**TASK BRIEF:** Each entry below must be repeated exactly, with pictures left out.
DATASET CONTENT Block Start
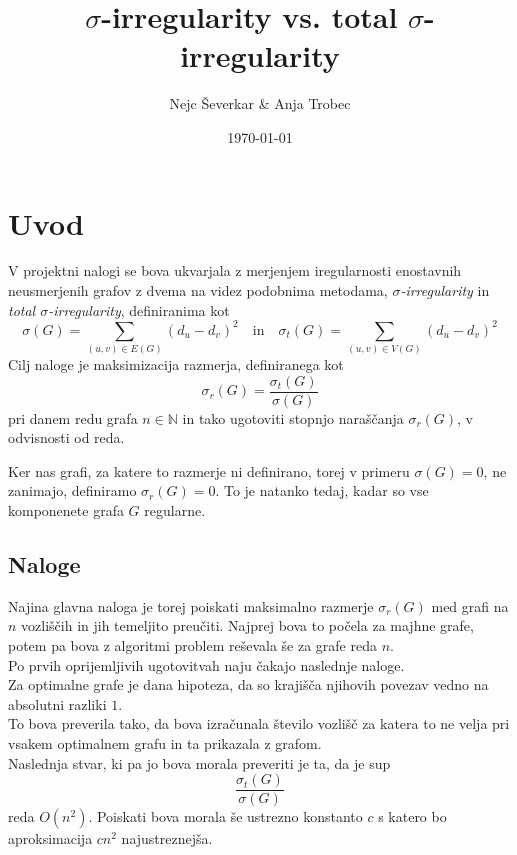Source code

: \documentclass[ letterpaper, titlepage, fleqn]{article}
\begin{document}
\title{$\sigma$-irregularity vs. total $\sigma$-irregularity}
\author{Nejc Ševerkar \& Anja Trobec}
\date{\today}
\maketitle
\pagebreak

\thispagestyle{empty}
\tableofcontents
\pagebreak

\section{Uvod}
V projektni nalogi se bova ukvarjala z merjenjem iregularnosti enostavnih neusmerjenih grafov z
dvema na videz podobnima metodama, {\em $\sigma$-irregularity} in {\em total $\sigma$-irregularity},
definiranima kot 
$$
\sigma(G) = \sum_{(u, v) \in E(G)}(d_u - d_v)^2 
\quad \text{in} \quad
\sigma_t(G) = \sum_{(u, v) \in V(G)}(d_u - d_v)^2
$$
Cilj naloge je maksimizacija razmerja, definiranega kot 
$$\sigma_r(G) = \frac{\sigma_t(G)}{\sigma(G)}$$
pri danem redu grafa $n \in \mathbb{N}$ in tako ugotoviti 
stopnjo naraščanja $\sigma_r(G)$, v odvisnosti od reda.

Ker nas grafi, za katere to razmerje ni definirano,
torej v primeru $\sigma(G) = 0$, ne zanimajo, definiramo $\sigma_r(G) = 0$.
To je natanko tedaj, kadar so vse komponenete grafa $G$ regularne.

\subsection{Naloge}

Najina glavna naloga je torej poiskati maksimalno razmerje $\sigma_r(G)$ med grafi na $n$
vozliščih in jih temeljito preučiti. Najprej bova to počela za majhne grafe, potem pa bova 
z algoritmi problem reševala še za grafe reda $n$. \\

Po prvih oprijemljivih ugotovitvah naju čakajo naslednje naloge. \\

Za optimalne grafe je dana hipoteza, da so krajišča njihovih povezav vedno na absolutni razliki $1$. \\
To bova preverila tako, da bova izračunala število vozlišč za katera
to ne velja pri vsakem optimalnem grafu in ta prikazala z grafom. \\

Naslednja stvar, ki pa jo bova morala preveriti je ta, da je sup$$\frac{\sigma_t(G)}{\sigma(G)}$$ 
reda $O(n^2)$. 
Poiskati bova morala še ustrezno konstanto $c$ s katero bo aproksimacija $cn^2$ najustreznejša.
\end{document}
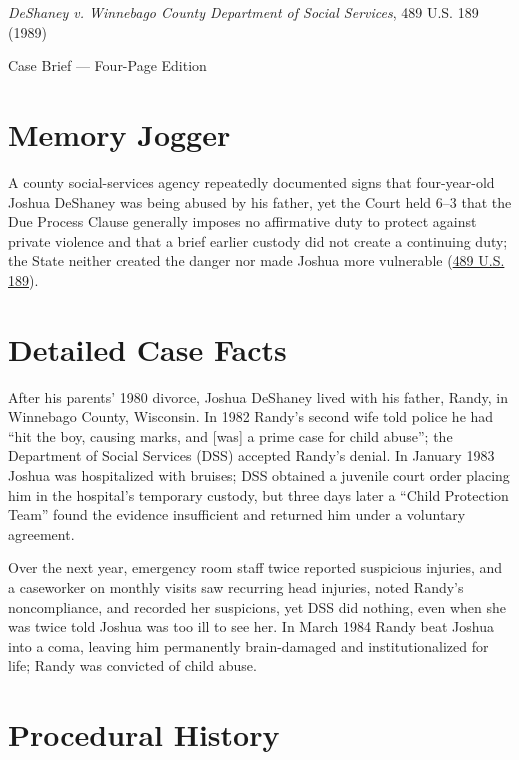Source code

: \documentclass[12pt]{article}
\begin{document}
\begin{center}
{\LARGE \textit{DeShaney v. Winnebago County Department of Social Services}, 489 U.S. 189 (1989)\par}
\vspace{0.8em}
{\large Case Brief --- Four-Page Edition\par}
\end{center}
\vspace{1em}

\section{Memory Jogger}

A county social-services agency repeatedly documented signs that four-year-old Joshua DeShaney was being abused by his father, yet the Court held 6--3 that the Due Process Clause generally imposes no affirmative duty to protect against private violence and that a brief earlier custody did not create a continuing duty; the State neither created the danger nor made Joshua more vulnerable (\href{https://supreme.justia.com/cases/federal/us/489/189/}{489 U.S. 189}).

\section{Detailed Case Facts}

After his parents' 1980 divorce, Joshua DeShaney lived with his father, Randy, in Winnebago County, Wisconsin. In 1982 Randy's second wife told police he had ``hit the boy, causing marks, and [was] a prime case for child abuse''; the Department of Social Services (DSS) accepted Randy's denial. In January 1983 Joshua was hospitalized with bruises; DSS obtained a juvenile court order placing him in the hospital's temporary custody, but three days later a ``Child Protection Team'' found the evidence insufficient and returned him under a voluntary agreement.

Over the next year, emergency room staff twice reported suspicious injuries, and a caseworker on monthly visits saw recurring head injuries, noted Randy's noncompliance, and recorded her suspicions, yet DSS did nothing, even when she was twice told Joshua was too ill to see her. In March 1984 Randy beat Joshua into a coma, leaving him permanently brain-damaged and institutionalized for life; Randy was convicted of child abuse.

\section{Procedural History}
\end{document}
DATASET CONTENT Block End
**RESULT FOR THIS EXERCISE:**
Source code

: \documentclass[ letterpaper, titlepage, fleqn]{article}
\begin{document}
\title{$\sigma$-irregularity vs. total $\sigma$-irregularity}
\author{Nejc Ševerkar \& Anja Trobec}
\date{\today}
\maketitle
\pagebreak

\thispagestyle{empty}
\tableofcontents
\pagebreak

\section{Uvod}
V projektni nalogi se bova ukvarjala z merjenjem iregularnosti enostavnih neusmerjenih grafov z
dvema na videz podobnima metodama, {\em $\sigma$-irregularity} in {\em total $\sigma$-irregularity},
definiranima kot 
$$
\sigma(G) = \sum_{(u, v) \in E(G)}(d_u - d_v)^2 
\quad \text{in} \quad
\sigma_t(G) = \sum_{(u, v) \in V(G)}(d_u - d_v)^2
$$
Cilj naloge je maksimizacija razmerja, definiranega kot 
$$\sigma_r(G) = \frac{\sigma_t(G)}{\sigma(G)}$$
pri danem redu grafa $n \in \mathbb{N}$ in tako ugotoviti 
stopnjo naraščanja $\sigma_r(G)$, v odvisnosti od reda.

Ker nas grafi, za katere to razmerje ni definirano,
torej v primeru $\sigma(G) = 0$, ne zanimajo, definiramo $\sigma_r(G) = 0$.
To je natanko tedaj, kadar so vse komponenete grafa $G$ regularne.

\subsection{Naloge}

Najina glavna naloga je torej poiskati maksimalno razmerje $\sigma_r(G)$ med grafi na $n$
vozliščih in jih temeljito preučiti. Najprej bova to počela za majhne grafe, potem pa bova 
z algoritmi problem reševala še za grafe reda $n$. \\

Po prvih oprijemljivih ugotovitvah naju čakajo naslednje naloge. \\

Za optimalne grafe je dana hipoteza, da so krajišča njihovih povezav vedno na absolutni razliki $1$. \\
To bova preverila tako, da bova izračunala število vozlišč za katera
to ne velja pri vsakem optimalnem grafu in ta prikazala z grafom. \\

Naslednja stvar, ki pa jo bova morala preveriti je ta, da je sup$$\frac{\sigma_t(G)}{\sigma(G)}$$ 
reda $O(n^2)$. 
Poiskati bova morala še ustrezno konstanto $c$ s katero bo aproksimacija $cn^2$ najustreznejša.
\end{document}
Source code

: \documentclass[12pt]{article}
\begin{document}
\begin{center}
{\LARGE \textit{DeShaney v. Winnebago County Department of Social Services}, 489 U.S. 189 (1989)\par}
\vspace{0.8em}
{\large Case Brief --- Four-Page Edition\par}
\end{center}
\vspace{1em}

\section{Memory Jogger}

A county social-services agency repeatedly documented signs that four-year-old Joshua DeShaney was being abused by his father, yet the Court held 6--3 that the Due Process Clause generally imposes no affirmative duty to protect against private violence and that a brief earlier custody did not create a continuing duty; the State neither created the danger nor made Joshua more vulnerable (\href{https://supreme.justia.com/cases/federal/us/489/189/}{489 U.S. 189}).

\section{Detailed Case Facts}

After his parents' 1980 divorce, Joshua DeShaney lived with his father, Randy, in Winnebago County, Wisconsin. In 1982 Randy's second wife told police he had ``hit the boy, causing marks, and [was] a prime case for child abuse''; the Department of Social Services (DSS) accepted Randy's denial. In January 1983 Joshua was hospitalized with bruises; DSS obtained a juvenile court order placing him in the hospital's temporary custody, but three days later a ``Child Protection Team'' found the evidence insufficient and returned him under a voluntary agreement.

Over the next year, emergency room staff twice reported suspicious injuries, and a caseworker on monthly visits saw recurring head injuries, noted Randy's noncompliance, and recorded her suspicions, yet DSS did nothing, even when she was twice told Joshua was too ill to see her. In March 1984 Randy beat Joshua into a coma, leaving him permanently brain-damaged and institutionalized for life; Randy was convicted of child abuse.

\section{Procedural History}
\end{document}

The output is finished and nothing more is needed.